Pay packet size has little impact on performance: Executive Remuneration

By Michael Skapinker

Two studies examine the effect of financial rewards for top staff on corporate success, and come up with different conclusions. But they do agree that cash is not the key

The Financial Times, 26 October 2001

Bill Gates sees his personal riches decline by Dollars 9bn but is still worth Dollars 54bn, according to a recent table in Forbes magazine. Warren Buffett, who wisely missed out on the dotcom bubble, is worth Dollars 33bn. Paul Allen, Microsoft's co-founder, has Dollars 28bn to his name. The widow and children of Sam Walton, founder of Wal-Mart, are each worth Dollars 17.5bn.

These are extraordinary amounts of money, but then the owners of it are either the founders, or heirs to the founders, of extraordinary businesses.

Would they have worked any less if the financial rewards had been smaller? The effect of remuneration on corporate behaviour is one of the great unresolved debates of business life. Jack Welch, recently retired head of General Electric of the US, has little doubt that remuneration policy played a substantial role in his company's extraordinary success. The key to GE's progress, in Mr Welch's view, was the way knowledge and expertise was spread around its different businesses.

To Mr Welch, this does not happen by chance. Staff were financially rewarded on the basis of a combination of their own success and that of the company as a whole, providing an incentive to ensure other parts of the group did as well as theirs.

The money earned by those at the top of the US corporate tree might seem excessive, but the idea that people will perform better if they are given incentives for doing so seems little more than common sense.

What should those incentives be? The PA Consulting Group recently looked at the total shareholder returns of companies in the US, Europe and Australasia over a four-year period. The results varied widely. In looking at what distinguished companies with high returns from those with poor ones, PA found that the way the top management was paid made a crucial difference.

"The best approach for ensuring value is created is to pay low base salaries, but high - and unlimited - variable compensation if the results of the company are such that value is created for shareholders," PA said in its report, Managing for Shareholder Value.

Compensation surveys usually reveal that the bigger the company, the higher the chief executive's base salary. PA argues, however, that far from encouraging the chief executive to strive for outstanding results, a high base salary could have the opposite effect. "Indeed, there is a perverse incentive on managers to go into costly acquisitions to increase the size of the firm. However, as studies have shown, this tactic actually destroys shareholder value in 80 per cent of cases."

What should companies do instead? Make sure a percentage of annual bonus is paid in long-term handcuffed shares, PA says. Managers who are paid in this way have a strong incentive both to ensure the share price rises and that they stay with the company.

It would all make sense, were it not for a vast new study from the US that suggests it doesn't.

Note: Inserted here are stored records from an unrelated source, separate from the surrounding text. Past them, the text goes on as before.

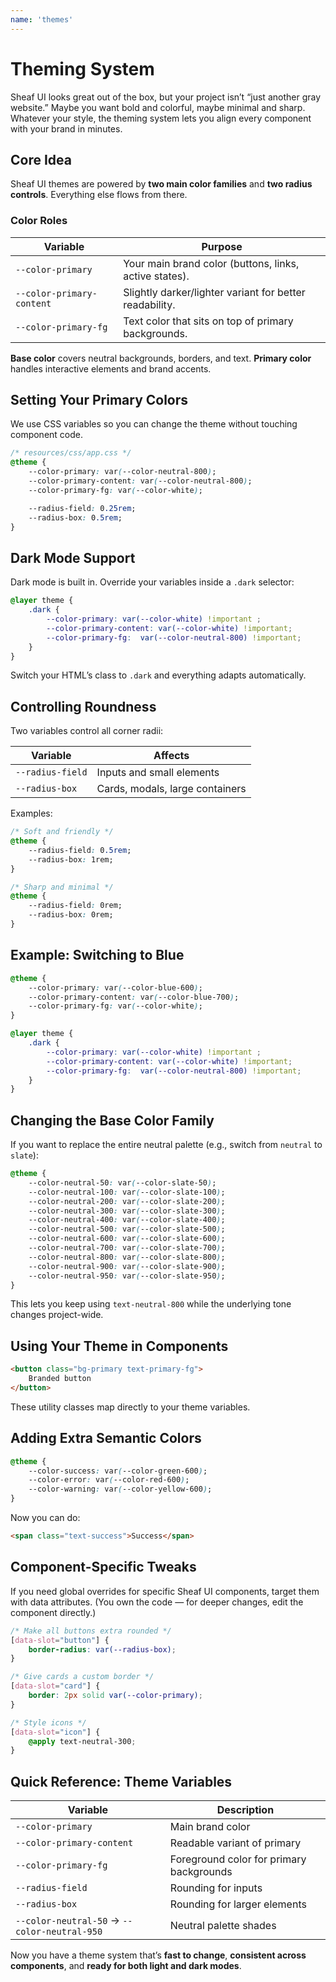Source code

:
```yaml
---
name: 'themes'
---
```


# Theming System

Sheaf UI looks great out of the box, but your project isn’t “just another gray website.” Maybe you want bold and colorful, maybe minimal and sharp. Whatever your style, the theming system lets you align every component with your brand in minutes.

## Core Idea

Sheaf UI themes are powered by **two main color families** and **two radius controls**.
Everything else flows from there.

### Color Roles

| Variable                  | Purpose                                                 |
| ------------------------- | ------------------------------------------------------- |
| `--color-primary`         | Your main brand color (buttons, links, active states).  |
| `--color-primary-content` | Slightly darker/lighter variant for better readability. |
| `--color-primary-fg`      | Text color that sits on top of primary backgrounds.     |

**Base color** covers neutral backgrounds, borders, and text.
**Primary color** handles interactive elements and brand accents.

## Setting Your Primary Colors

We use CSS variables so you can change the theme without touching component code.

```css
/* resources/css/app.css */
@theme {
    --color-primary: var(--color-neutral-800);
    --color-primary-content: var(--color-neutral-800);
    --color-primary-fg: var(--color-white);

    --radius-field: 0.25rem;
    --radius-box: 0.5rem;
}
```

## Dark Mode Support

Dark mode is built in. Override your variables inside a `.dark` selector:

```css
@layer theme {
    .dark {
        --color-primary: var(--color-white) !important ;
        --color-primary-content: var(--color-white) !important;
        --color-primary-fg:  var(--color-neutral-800) !important;
    }
}
```

Switch your HTML’s class to `.dark` and everything adapts automatically.

## Controlling Roundness

Two variables control all corner radii:

| Variable         | Affects                         |
| ---------------- | ------------------------------- |
| `--radius-field` | Inputs and small elements       |
| `--radius-box`   | Cards, modals, large containers |

Examples:

```css
/* Soft and friendly */
@theme {
    --radius-field: 0.5rem;
    --radius-box: 1rem;
}

/* Sharp and minimal */
@theme {
    --radius-field: 0rem;
    --radius-box: 0rem;
}
```

## Example: Switching to Blue

```css
@theme {
    --color-primary: var(--color-blue-600);
    --color-primary-content: var(--color-blue-700);
    --color-primary-fg: var(--color-white);
}

@layer theme {
    .dark {
        --color-primary: var(--color-white) !important ;
        --color-primary-content: var(--color-white) !important;
        --color-primary-fg:  var(--color-neutral-800) !important;
    }
}
```

## Changing the Base Color Family

If you want to replace the entire neutral palette (e.g., switch from `neutral` to `slate`):

```css
@theme {
    --color-neutral-50: var(--color-slate-50);
    --color-neutral-100: var(--color-slate-100);
    --color-neutral-200: var(--color-slate-200);
    --color-neutral-300: var(--color-slate-300);
    --color-neutral-400: var(--color-slate-400);
    --color-neutral-500: var(--color-slate-500);
    --color-neutral-600: var(--color-slate-600);
    --color-neutral-700: var(--color-slate-700);
    --color-neutral-800: var(--color-slate-800);
    --color-neutral-900: var(--color-slate-900);
    --color-neutral-950: var(--color-slate-950);
}
```

This lets you keep using `text-neutral-800` while the underlying tone changes project-wide.

## Using Your Theme in Components

```html
<button class="bg-primary text-primary-fg">
    Branded button
</button>
```

These utility classes map directly to your theme variables.

## Adding Extra Semantic Colors

```css
@theme {
    --color-success: var(--color-green-600);
    --color-error: var(--color-red-600);
    --color-warning: var(--color-yellow-600);
}
```

Now you can do:

```html
<span class="text-success">Success</span>
```

## Component-Specific Tweaks

If you need global overrides for specific Sheaf UI components, target them with data attributes.
(You own the code — for deeper changes, edit the component directly.)

```css
/* Make all buttons extra rounded */
[data-slot="button"] {
    border-radius: var(--radius-box);
}

/* Give cards a custom border */
[data-slot="card"] {
    border: 2px solid var(--color-primary);
}

/* Style icons */
[data-slot="icon"] {
    @apply text-neutral-300;
}
```

## Quick Reference: Theme Variables

| Variable                                     | Description                              |
| -------------------------------------------- | ---------------------------------------- |
| `--color-primary`                            | Main brand color                         |
| `--color-primary-content`                    | Readable variant of primary              |
| `--color-primary-fg`                         | Foreground color for primary backgrounds |
| `--radius-field`                             | Rounding for inputs                      |
| `--radius-box`                               | Rounding for larger elements             |
| `--color-neutral-50` → `--color-neutral-950` | Neutral palette shades                   |

Now you have a theme system that’s **fast to change**, **consistent across components**, and **ready for both light and dark modes**.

Jim Collins, a former Stanford business school academic and co-author of the best-selling book Built to Last, decided to spend several years discovering what turned ordinary companies into outstanding ones. Like PA, he chose as his measure total shareholder return and he looked at the performance of 1,435 US companies.

What Mr Collins was searching for were companies with average or below- average shareholder returns over 15 years, compared with the US market as a whole, followed by 15 years of superb performance - at least three-times the US average.

He found only 11 companies that met these criteria. They included Kimberly-Clark, Gillette and Philip Morris. In his new book, Good to Great, Mr Collins describes how he and his team of researchers set about finding what distinguished the 11 companies from competitors that either consistently under-performed the market or prospered briefly before descending once more into mediocrity.

He looked, among other things, at remuneration. "We expected to find that changes in incentive systems, especially executive incentives, would be highly correlated with making the leap from good to great. With all the attention paid to executive compensation - the shift to stock options and the huge packages that have become commonplace - surely, we thought, the amount and structure of compensation must play a key role in going from good to great. How else do you get people to do the right things to create great results?" Mr Collins wrote.

The results surprised him. Remuneration appeared to play no role in turning average companies into excellent ones. "We examined everything we could quantify for the top five (company) officers - cash versus stock, long-term versus short-term incentives, salary versus bonus, and so forth. Some companies used stock extensively; others didn't. Some made significant use of bonus incentives; others didn't." Mr Collins said he and his team found there was no evidence that executive compensation played any role in producing substantially above-average returns to shareholders.

How can we reconcile Mr Collins' findings with those of PA? As ever, when such discrepancies occur, the two sides were not comparing exactly the same things. PA's time period was four years; Mr Collins' was 30. PA looked at companies around the world, including the US; Mr Collins examined only American companies.

But one sentence in Good to Great suggests the two sides were not that far apart. Mr Collins says the only difference he could find between companies with outstanding and mediocre performance was that the best companies paid their top executives slightly less in cash - close to PA's finding that the more remuneration varies by performance, the better the return to shareholders will be.

But Mr Collins argues that how you pay your top executives is less important than who they are. You need to set up a remuneration system that works, but you need to find the right people first. "If you have the right executives, they will do everything within their power to build a great company, not because of what they will 'get' for it, but because they simply cannot imagine settling for anything less," Mr Collins says.